== Your goal ==
Beginning with the first line below, please restate each line exactly, down to and including the line containing "34. Model →".

━━━ Dataset records

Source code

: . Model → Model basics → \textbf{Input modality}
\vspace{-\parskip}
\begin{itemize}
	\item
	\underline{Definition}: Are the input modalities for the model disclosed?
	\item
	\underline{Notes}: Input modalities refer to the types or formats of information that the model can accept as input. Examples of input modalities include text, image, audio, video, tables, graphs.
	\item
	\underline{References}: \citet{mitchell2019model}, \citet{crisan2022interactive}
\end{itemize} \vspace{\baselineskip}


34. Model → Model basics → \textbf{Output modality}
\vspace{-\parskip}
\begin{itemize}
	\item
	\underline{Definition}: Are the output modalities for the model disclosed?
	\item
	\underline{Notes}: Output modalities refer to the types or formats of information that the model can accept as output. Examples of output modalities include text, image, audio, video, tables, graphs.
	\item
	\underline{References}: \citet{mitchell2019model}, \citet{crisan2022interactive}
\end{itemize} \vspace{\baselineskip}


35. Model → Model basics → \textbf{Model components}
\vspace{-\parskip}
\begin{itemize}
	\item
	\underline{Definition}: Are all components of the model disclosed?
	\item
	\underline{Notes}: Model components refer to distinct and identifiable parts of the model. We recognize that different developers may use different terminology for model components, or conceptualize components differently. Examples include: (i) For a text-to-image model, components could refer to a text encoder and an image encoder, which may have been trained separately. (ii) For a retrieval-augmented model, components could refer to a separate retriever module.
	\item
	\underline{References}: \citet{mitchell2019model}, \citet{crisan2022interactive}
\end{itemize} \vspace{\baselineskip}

━━━━━━

== Worked solution ==
Source code

: . Model → Model basics → \textbf{Input modality}
\vspace{-\parskip}
\begin{itemize}
	\item
	\underline{Definition}: Are the input modalities for the model disclosed?
	\item
	\underline{Notes}: Input modalities refer to the types or formats of information that the model can accept as input. Examples of input modalities include text, image, audio, video, tables, graphs.
	\item
	\underline{References}: \citet{mitchell2019model}, \citet{crisan2022interactive}
\end{itemize} \vspace{\baselineskip}


34. Model → Model basics → \textbf{Output modality}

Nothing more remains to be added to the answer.